> _How to complete this task_
All lines in the records below that hold "reach" are to be shown.

Rendered images with source text:
______________________________

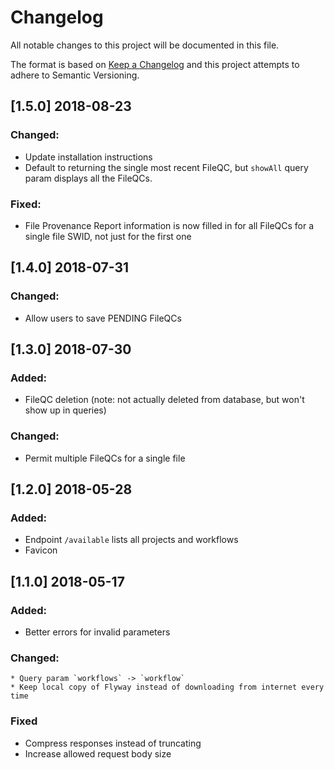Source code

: # Changelog
All notable changes to this project will be documented in this file.

The format is based on [Keep a Changelog](https://keepachangelog.com/en/1.0.0)
and this project attempts to adhere to Semantic Versioning.

## [1.5.0]  2018-08-23

### Changed:
  * Update installation instructions
  * Default to returning the single most recent FileQC, but `showAll` query param
    displays all the FileQCs.

### Fixed:
  * File Provenance Report information is now filled in for all FileQCs for a
    single file SWID, not just for the first one

## [1.4.0]  2018-07-31

### Changed:
  * Allow users to save PENDING FileQCs

## [1.3.0]  2018-07-30

### Added:
  * FileQC deletion (note: not actually deleted from database, but won't show up in
    queries)

### Changed:
  * Permit multiple FileQCs for a single file

## [1.2.0]  2018-05-28

### Added:
  * Endpoint `/available` lists all projects and workflows
  * Favicon

## [1.1.0]  2018-05-17

### Added:
  * Better errors for invalid parameters

### Changed:
	* Query param `workflows` -> `workflow`
	* Keep local copy of Flyway instead of downloading from internet every time 

### Fixed
  * Compress responses instead of truncating
  * Increase allowed request body size

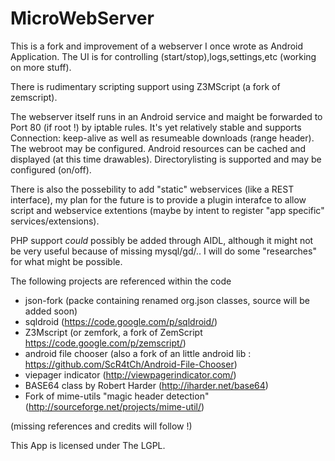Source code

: MicroWebServer
==============
This is a fork and improvement of a webserver I once wrote as Android Application.
The UI is for controlling (start/stop),logs,settings,etc (working on more stuff).

There is rudimentary scripting support using Z3MScript (a fork of zemscript).

The webserver itself runs in an Android service and maight be forwarded to Port 80 (if root !) by iptable rules.
It's yet relatively stable and supports Connection: keep-alive as well as resumeable downloads (range header).
The webroot may be configured.
Android resources can be cached and displayed (at this time drawables). Directorylisting is supported and may
be configured (on/off).

There is also the possebility to add "static" webservices (like a REST interface), my plan for the future is to
provide a plugin interafce to allow script and webservice extentions
(maybe by intent to register "app specific" services/extensions).

PHP support *could* possibly be added through AIDL, although it might not be very useful because of missing mysql/gd/..
I will do some "researches" for what might be possible. 

The following projects are referenced within the code
- json-fork (packe containing renamed org.json classes, source will be added soon)
- sqldroid (https://code.google.com/p/sqldroid/)
- Z3Mscript (or zemfork, a fork of ZemScript https://code.google.com/p/zemscript/)
- android file chooser (also a fork of an little android lib : https://github.com/ScR4tCh/Android-File-Chooser)
- viepager indicator (http://viewpagerindicator.com/)
- BASE64 class by Robert Harder (http://iharder.net/base64)
- Fork of mime-utils "magic header detection" (http://sourceforge.net/projects/mime-util/)

(missing references and credits will follow !)

This App is licensed under The LGPL.
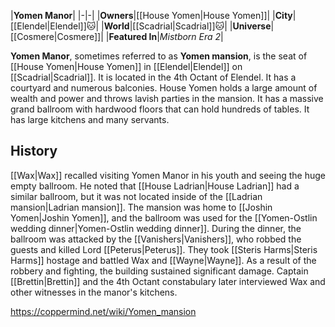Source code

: |**Yomen Manor**|
|-|-|
|**Owners**|[[House Yomen\|House Yomen]]|
|**City**|[[Elendel\|Elendel]]🐱︎|
|**World**|[[Scadrial\|Scadrial]]🐱︎|
|**Universe**|[[Cosmere\|Cosmere]]|
|**Featured In**|*Mistborn Era 2*|

**Yomen Manor**, sometimes referred to as **Yomen mansion**, is the seat of [[House Yomen\|House Yomen]] in [[Elendel\|Elendel]] on [[Scadrial\|Scadrial]].
It is located in the 4th Octant of Elendel. It has a courtyard and numerous balconies. House Yomen holds a large amount of wealth and power and throws lavish parties in the mansion. It has a massive grand ballroom with hardwood floors that can hold hundreds of tables. It has large kitchens and many servants.

## History
[[Wax\|Wax]] recalled visiting Yomen Manor in his youth and seeing the huge empty ballroom. He noted that [[House Ladrian\|House Ladrian]] had a similar ballroom, but it was not located inside of the [[Ladrian mansion\|Ladrian mansion]].
The mansion was home to [[Joshin Yomen\|Joshin Yomen]], and the ballroom was used for the [[Yomen-Ostlin wedding dinner\|Yomen-Ostlin wedding dinner]]. During the dinner, the ballroom was attacked by the [[Vanishers\|Vanishers]], who robbed the guests and killed Lord [[Peterus\|Peterus]]. They took [[Steris Harms\|Steris Harms]] hostage and battled Wax and [[Wayne\|Wayne]]. As a result of the robbery and fighting, the building sustained significant damage. Captain [[Brettin\|Brettin]] and the 4th Octant constabulary later interviewed Wax and other witnesses in the manor's kitchens.



https://coppermind.net/wiki/Yomen_mansion
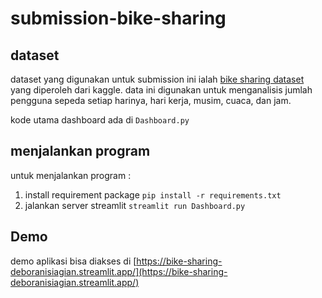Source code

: # submission-bike-sharing

## dataset
dataset yang digunakan untuk submission ini ialah [bike sharing dataset](https://www.kaggle.com/datasets/lakshmi25npathi/bike-sharing-dataset) yang diperoleh dari kaggle. data ini digunakan untuk menganalisis jumlah pengguna sepeda setiap harinya, hari kerja, musim, cuaca, dan jam.

kode utama dashboard ada di `Dashboard.py`

## menjalankan program
untuk menjalankan program :
  1. install requirement package
`pip install -r requirements.txt`
  2. jalankan server streamlit
`streamlit run Dashboard.py`

## Demo
demo aplikasi bisa diakses di 
[https://bike-sharing-deboranisiagian.streamlit.app/](https://bike-sharing-deboranisiagian.streamlit.app/)
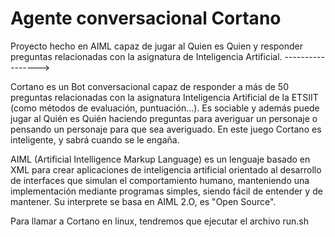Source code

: # Agente conversacional Cortano
Proyecto hecho en AIML capaz de jugar al Quien es Quien y responder preguntas relacionadas con la asignatura de Inteligencia Artificial.
----------------->

Cortano es un Bot conversacional capaz de responder a más de 50 preguntas relacionadas con la asignatura Inteligencia Artificial de la ETSIIT (como métodos de evaluación, puntuación...). Es sociable y además puede jugar al Quién es Quién haciendo preguntas para averiguar un personaje o pensando un personaje para que sea averiguado. En este juego Cortano es inteligente, y sabrá cuando se le engaña.

AIML (Artificial Intelligence Markup Language) es un lenguaje basado en XML para crear aplicaciones de inteligencia artificial orientado al desarrollo de interfaces que simulan el comportamiento humano, manteniendo una implementación mediante programas simples, siendo fácil de entender y de mantener.
Su interprete se basa en AIML 2.O, es "Open Source".

Para llamar a Cortano en linux, tendremos que ejecutar el archivo run.sh 
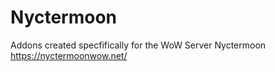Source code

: # Nyctermoon
Addons created specfifically for the WoW Server Nyctermoon    https://nyctermoonwow.net/
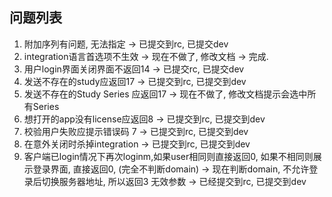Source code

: ## 问题列表
1. 附加序列有问题, 无法指定 -> 已提交到rc, 已提交dev
2. integration语言首选项不生效 -> 现在不做了, 修改文档 -> 完成.
3. 用户login界面关闭界面不返回14 -> 已提交rc, 已提交dev
4. 发送不存在的study应返回17 -> 已提交到rc, 已提交到dev
5. 发送不存在的Study Series 应返回17 -> 现在不做了, 修改文档提示会选中所有Series
6. 想打开的app没有license应返回8 -> 已提交到rc, 已提交到dev
7. 校验用户失败应提示错误码 7 -> 已提交到rc, 已提交到dev 
8. 在意外关闭时杀掉integration -> 已提交到rc, 已提交到dev
9. 客户端已login情况下再次loginm,如果user相同则直接返回0, 如果不相同则展示登录界面, 直接返回0, (完全不判断domain) -> 
   现在判断domain, 不允许登录后切换服务器地址, 所以返回3 无效参数 -> 已经提交到rc, 已提交到dev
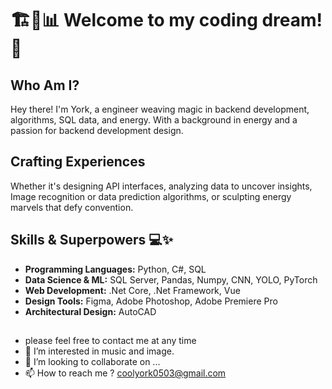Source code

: # 🏗️🎨📊 Welcome to my coding dream! 🚀

## Who Am I?
Hey there! I'm York, a engineer weaving magic in backend development, algorithms, SQL data, and energy. With a background in energy and a passion for backend development design.

## Crafting Experiences
Whether it's designing API interfaces, analyzing data to uncover insights, Image recognition or data prediction algorithms, or sculpting energy marvels that defy convention.

## Skills & Superpowers 💻✨

- **Programming Languages:** Python, C#, SQL
- **Data Science & ML:** SQL Server, Pandas, Numpy, CNN, YOLO, PyTorch
- **Web Development:** .Net Core, .Net Framework, Vue
- **Design Tools:** Figma, Adobe Photoshop, Adobe Premiere Pro
- **Architectural Design:** AutoCAD

## 
- please feel free to contact me at any time
- 👀 I’m interested in music and image.
- 🌱 I’m looking to collaborate on ...
- 📫 How to reach me ? coolyork0503@gmail.com
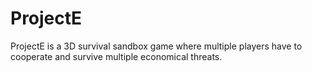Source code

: # ProjectE
ProjectE is a 3D survival sandbox game where multiple players have to cooperate and survive multiple economical threats. 
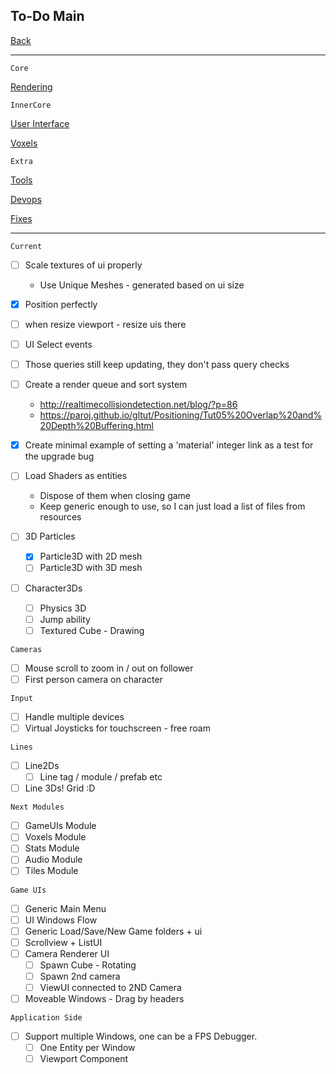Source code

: To-Do Main
-----

[Back](../../readme.md)

-----

`Core`

[Rendering](todo-rendering.md)

`InnerCore`

[User Interface](todo-ui.md)

[Voxels](todo-voxels.md)

`Extra`

[Tools](todo-tools.md)

[Devops](todo-devops.md)

[Fixes](todo-fixes.md)

-----

`Current`

- [ ] Scale textures of ui properly
    - Use Unique Meshes - generated based on ui size
- [x] Position perfectly
- [ ] when resize viewport - resize uis there
- [ ] UI Select events


- [ ] Those queries still keep updating, they don't pass query checks

- [ ] Create a render queue and sort system
    - http://realtimecollisiondetection.net/blog/?p=86
    - https://paroj.github.io/gltut/Positioning/Tut05%20Overlap%20and%20Depth%20Buffering.html

- [x] Create minimal example of setting a 'material' integer link as a test for the upgrade bug

- [ ] Load Shaders as entities
    - Dispose of them when closing game
    - Keep generic enough to use, so I can just load a list of files from resources

- [ ] 3D Particles
    - [x] Particle3D with 2D mesh
    - [ ] Particle3D with 3D mesh
    
- [ ] Character3Ds
    - [ ] Physics 3D
    - [ ] Jump ability
    - [ ] Textured Cube - Drawing

`Cameras`
- [ ] Mouse scroll to zoom in / out on follower
- [ ] First person camera on character

`Input`
- [ ] Handle multiple devices
- [ ] Virtual Joysticks for touchscreen - free roam

`Lines`
- [ ] Line2Ds
    - [ ] Line tag / module / prefab etc
- [ ] Line 3Ds! Grid :D

`Next Modules`
- [ ] GameUIs Module
- [ ] Voxels Module
- [ ] Stats Module
- [ ] Audio Module
- [ ] Tiles Module

`Game UIs`
- [ ] Generic Main Menu
- [ ] UI Windows Flow
- [ ] Generic Load/Save/New Game folders + ui
- [ ] Scrollview + ListUI
- [ ] Camera Renderer UI
    - [ ] Spawn Cube - Rotating
    - [ ] Spawn 2nd camera
    - [ ] ViewUI connected to 2ND Camera
- [ ] Moveable Windows - Drag by headers

`Application Side`
- [ ] Support multiple Windows, one can be a FPS Debugger.
    - [ ] One Entity per Window
    - [ ] Viewport Component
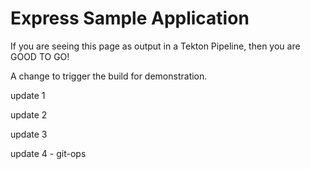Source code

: # Express Sample Application

If you are seeing this page as output in a Tekton Pipeline, then you are GOOD TO GO!

A change to trigger the build for demonstration.

update 1

update 2

update 3

update 4 - git-ops

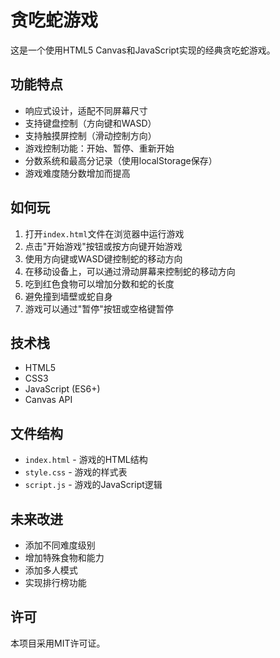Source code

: # 贪吃蛇游戏

这是一个使用HTML5 Canvas和JavaScript实现的经典贪吃蛇游戏。

## 功能特点

- 响应式设计，适配不同屏幕尺寸
- 支持键盘控制（方向键和WASD）
- 支持触摸屏控制（滑动控制方向）
- 游戏控制功能：开始、暂停、重新开始
- 分数系统和最高分记录（使用localStorage保存）
- 游戏难度随分数增加而提高

## 如何玩

1. 打开`index.html`文件在浏览器中运行游戏
2. 点击"开始游戏"按钮或按方向键开始游戏
3. 使用方向键或WASD键控制蛇的移动方向
4. 在移动设备上，可以通过滑动屏幕来控制蛇的移动方向
5. 吃到红色食物可以增加分数和蛇的长度
6. 避免撞到墙壁或蛇自身
7. 游戏可以通过"暂停"按钮或空格键暂停

## 技术栈

- HTML5
- CSS3
- JavaScript (ES6+)
- Canvas API

## 文件结构

- `index.html` - 游戏的HTML结构
- `style.css` - 游戏的样式表
- `script.js` - 游戏的JavaScript逻辑

## 未来改进

- 添加不同难度级别
- 增加特殊食物和能力
- 添加多人模式
- 实现排行榜功能

## 许可

本项目采用MIT许可证。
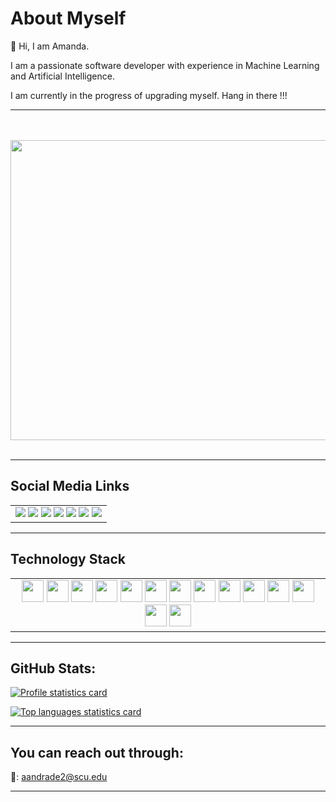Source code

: # About Myself

👋 Hi, I am Amanda.

I am a passionate software developer with experience in Machine Learning and Artificial Intelligence.

I am currently in the progress of upgrading myself. Hang in there !!!

----
<p align="center">
  <br><br>
  <img src="https://res.cloudinary.com/practicaldev/image/fetch/s--IJbLKGRl--/c_imagga_scale,f_auto,fl_progressive,h_420,q_auto,w_1000/https://thepracticaldev.s3.amazonaws.com/i/lvd7833iaybplrnrtttc.png" width="720" height="480" />
  <br><br>
</p>

----

## Social Media Links
<table>
 <body>
  <tr>
   <td style="text-align:center">
     <a href="https://www.linkedin.com/in/amandajudyandrade" target="_blank"><img src="https://img.shields.io/badge/LinkedIn-0077B5?style=for-the-badge&logo=linkedin&logoColor=white"/></a>
     <a href="https://github.com/aja512" target="_blank"><img src="https://img.shields.io/badge/GitHub-100000?style=for-the-badge&logo=github&logoColor=white"/></a>
     <a href="https://www.hackerrank.com/aiko999" target="_blank"><img src="https://img.shields.io/badge/-Hackerrank-2EC866?style=for-the-badge&logo=HackerRank&logoColor=white"/></a>
     <a href="https://www.hackerearth.com/@amandajudy" target="_blank"><img src="https://img.shields.io/badge/HackerEarth-%232C3454.svg?&style=for-the-badge&logo=HackerEarth&logoColor=Blue"/></a>
     <a href="https://www.kaggle.com/amandajudyandrade" target="_blank"><img src="https://img.shields.io/badge/Kaggle-20BEFF?style=for-the-badge&logo=Kaggle&logoColor=white"/></a>
     <a href="https://leetcode.com/aja512777/" target="_blank"><img src="https://img.shields.io/badge/-LeetCode-FFA116?style=for-the-badge&logo=LeetCode&logoColor=black"/></a>
     <a href="https://www.youtube.com/@minimalistasimples" target="_blank"><img src="https://img.shields.io/badge/YouTube-FF0000?style=for-the-badge&logo=youtube&logoColor=white"/></a>
   </td>
  </tr>
 </body>
</table>
    

----

## Technology Stack
<table>
 <body>
  <tr>
   <td style="text-align:center">
    <img src="https://img.icons8.com/color/48/000000/python--v1.png" width="35" height="35"/>
    <img src="https://www.rstudio.com/wp-content/uploads/2014/06/RStudio-Ball.png" width="35" height="35"/>
    <img src="https://img.icons8.com/color/48/000000/flutter.png" width="35" height="35"/>
    <img src="https://img.icons8.com/fluency/48/000000/mysql-logo.png" width="35" height="35"/>
    <img src="https://upload.wikimedia.org/wikipedia/commons/1/18/C_Programming_Language.svg" width="35" height="35"/>
    <img src="https://w7.pngwing.com/pngs/703/864/png-transparent-go-language-logo-golang-go-mobile-developer-programming-programming-language-3d-icon-thumbnail.png" width="35" height="35"/>
    <img src="https://img.icons8.com/color/48/000000/java-coffee-cup-logo--v1.png" width="35" height="35"/>
    <img src="https://img.icons8.com/color/48/000000/swift.png" width="35" height="35"/>
    <img src="https://img.icons8.com/color/48/000000/firebase.png" width="35" height="35"/>
    <img src="https://img.icons8.com/color/48/000000/javascript--v1.png" width="35" height="35"/>
    <img src="https://img.icons8.com/color/48/000000/react-native.png" width="35" height="35"/> 
    <img src="https://img.icons8.com/color/48/000000/bootstrap.png" width="35" height="35"/>
    <img src="https://img.icons8.com/color/48/000000/git.png" width="35" height="35"/> 
    <img src="https://img.icons8.com/color/48/000000/figma--v1.png" width="35" height="35"/>
   </td>
  </tr>
 </body>
</table>

----

## GitHub Stats:
[![Profile statistics card](https://github-readme-stats.vercel.app/api?username=aja512&hide=issues,contribs&show_icons=true&theme=ayu-mirage)](https://github.com/aja512)

[![Top languages statistics card](https://github-readme-stats.vercel.app/api/top-langs/?username=aja512&hide=assembly,cmake,emacs%20lisp,glsl,lex,m,Makefile,matlab,objective-c,openedge%20abl,perl,racket,ruby,shell,tsql,vhdl,yacc&langs_count=20&layout=compact&theme=ayu-mirage)](https://github.com/aja512)



----

## You can reach out through:
📩: aandrade2@scu.edu

----
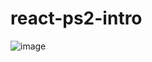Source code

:# react-ps2-intro

![image](https://user-images.githubusercontent.com/5009316/125375582-a2420000-e3cc-11eb-88b7-7b4fc5e95d59.png)
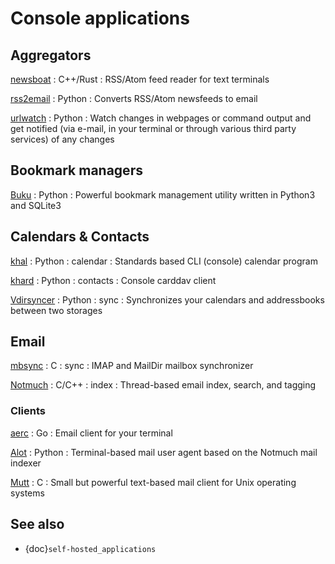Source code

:# Console applications

## Aggregators

[newsboat](https://newsboat.org/) : C++/Rust
: RSS/Atom feed reader for text terminals

[rss2email](https://github.com/rss2email/rss2email) : Python
: Converts RSS/Atom newsfeeds to email

[urlwatch](https://thp.io/2008/urlwatch/) : Python
: Watch changes in webpages or command output and get notified (via e-mail, in
  your terminal or through various third party services) of any changes

## Bookmark managers

[Buku](https://github.com/jarun/Buku) : Python
: Powerful bookmark management utility written in Python3 and SQLite3

## Calendars & Contacts

[khal](https://lostpackets.de/khal/) : Python : calendar
: Standards based CLI (console) calendar program

[khard](https://github.com/lucc/khard) : Python : contacts
: Console carddav client

[Vdirsyncer](https://vdirsyncer.pimutils.org/en/stable/) : Python : sync
: Synchronizes your calendars and addressbooks between two storages

## Email

[mbsync](https://isync.sourceforge.io) : C : sync
: IMAP and MailDir mailbox synchronizer

[Notmuch](https://notmuchmail.org/) : C/C++ : index
: Thread-based email index, search, and tagging

### Clients

[aerc](https://sr.ht/~rjarry/aerc/) : Go
: Email client for your terminal

[Alot](https://github.com/pazz/alot) : Python
: Terminal-based mail user agent based on the Notmuch mail indexer

[Mutt](http://www.mutt.org/) : C
: Small but powerful text-based mail client for Unix operating systems

## See also

- {doc}`self-hosted_applications`

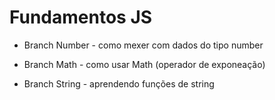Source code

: # Fundamentos JS

- Branch Number - como mexer com dados do tipo number

- Branch Math - como usar Math (operador de exponeação)

- Branch String - aprendendo funções de string
 

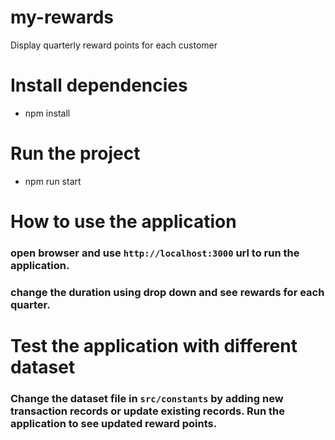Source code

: # my-rewards
Display quarterly reward points for each customer

# Install dependencies
- npm install

# Run the project
- npm run start

# How to use the application
### open browser and use `http://localhost:3000` url to run the application.
### change the duration using drop down and see rewards for each quarter.

# Test the application with different dataset
### Change the dataset file in `src/constants` by adding new transaction records or update existing records. Run the application to see updated reward points.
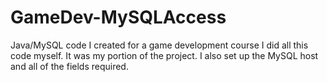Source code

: # GameDev-MySQLAccess
Java/MySQL code I created for a game development course
I did all this code myself. It was my portion of the project.
I also set up the MySQL host and all of the fields required.
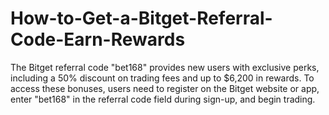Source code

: # How-to-Get-a-Bitget-Referral-Code-Earn-Rewards
The Bitget referral code "bet168" provides new users with exclusive perks, including a 50% discount on trading fees and up to $6,200 in rewards. To access these bonuses, users need to register on the Bitget website or app, enter "bet168" in the referral code field during sign-up, and begin trading. 
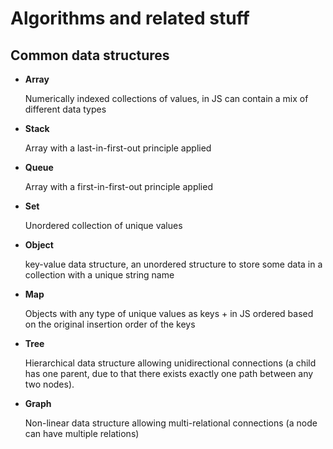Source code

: # Algorithms and related stuff

## Common data structures

- **Array**

  Numerically indexed collections of values, in JS can contain a mix of different data types

- **Stack**

  Array with a last-in-first-out principle applied

- **Queue**

  Array with a first-in-first-out principle applied

- **Set**

  Unordered collection of unique values

- **Object**

  key-value data structure, an unordered structure to store some data in a collection with a unique string name

- **Map**

  Objects with any type of unique values as keys + in JS ordered based on the original insertion order of the keys

- **Tree**

  Hierarchical data structure allowing unidirectional connections (a child has one parent, due to that there exists exactly one path between any two nodes).

- **Graph**

  Non-linear data structure allowing multi-relational connections (a node can have multiple relations)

______________________________

> _Worked solution_
- 📫 How to reach me ? coolyork0503@gmail.com
## You can reach out through:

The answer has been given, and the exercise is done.